[Saved data entries]

- - -

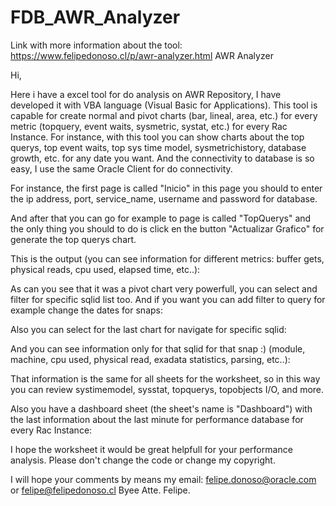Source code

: # FDB_AWR_Analyzer
Link with more information about the tool: https://www.felipedonoso.cl/p/awr-analyzer.html
AWR Analyzer


Hi,

 Here i have a excel tool for do analysis on AWR Repository, I have developed it with VBA language (Visual Basic for Applications). This tool is capable for create normal and pivot charts (bar, lineal, area, etc.) for every metric (topquery, event waits, sysmetric, systat, etc.) for every Rac Instance. For instance, with this tool you can show charts about the top querys, top event waits, top sys time model, sysmetrichistory, database growth, etc. for any date you want. And the connectivity to database is so easy, I use the same Oracle Client for do connectivity.

For instance, the first page is called "Inicio" in this page you should to enter the ip address, port, service_name, username and password for database.



And after that you can go for example to page is called "TopQuerys" and the only thing you should to do is click en the button "Actualizar Grafico" for generate the top querys chart.



This is the output (you can see information for different metrics: buffer gets, physical reads, cpu used, elapsed time, etc..):



As can you see that it was a pivot chart very powerfull, you can select and filter for specific sqlid list too. And if you want you can add filter to query for example change the dates for snaps:



Also you can select for the last chart for navigate for specific sqlid:


And you can see information only for that sqlid for that snap :)   (module, machine, cpu used, physical read, exadata statistics, parsing, etc..):


That information is the same for all sheets for the worksheet, so in this way you can review systimemodel, sysstat, topquerys, topobjects I/O, and more.

Also you have a dashboard sheet (the sheet's name is "Dashboard") with the last information  about the last minute for performance database for every Rac Instance:



I hope the worksheet it would be great helpfull for your performance analysis. Please don't change the code or change my copyright.

I will hope your comments by means my email: felipe.donoso@oracle.com or felipe@felipedonoso.cl
Byee
Atte. Felipe.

- - -

Task prompt » Give the data again exactly. Keep the images out.

Solved problem »
Source code

: # FDB_AWR_Analyzer
Link with more information about the tool: https://www.felipedonoso.cl/p/awr-analyzer.html
AWR Analyzer


Hi,

 Here i have a excel tool for do analysis on AWR Repository, I have developed it with VBA language (Visual Basic for Applications). This tool is capable for create normal and pivot charts (bar, lineal, area, etc.) for every metric (topquery, event waits, sysmetric, systat, etc.) for every Rac Instance. For instance, with this tool you can show charts about the top querys, top event waits, top sys time model, sysmetrichistory, database growth, etc. for any date you want. And the connectivity to database is so easy, I use the same Oracle Client for do connectivity.

For instance, the first page is called "Inicio" in this page you should to enter the ip address, port, service_name, username and password for database.



And after that you can go for example to page is called "TopQuerys" and the only thing you should to do is click en the button "Actualizar Grafico" for generate the top querys chart.



This is the output (you can see information for different metrics: buffer gets, physical reads, cpu used, elapsed time, etc..):



As can you see that it was a pivot chart very powerfull, you can select and filter for specific sqlid list too. And if you want you can add filter to query for example change the dates for snaps:



Also you can select for the last chart for navigate for specific sqlid:


And you can see information only for that sqlid for that snap :)   (module, machine, cpu used, physical read, exadata statistics, parsing, etc..):


That information is the same for all sheets for the worksheet, so in this way you can review systimemodel, sysstat, topquerys, topobjects I/O, and more.

Also you have a dashboard sheet (the sheet's name is "Dashboard") with the last information  about the last minute for performance database for every Rac Instance:



I hope the worksheet it would be great helpfull for your performance analysis. Please don't change the code or change my copyright.

I will hope your comments by means my email: felipe.donoso@oracle.com or felipe@felipedonoso.cl
Byee
Atte. Felipe.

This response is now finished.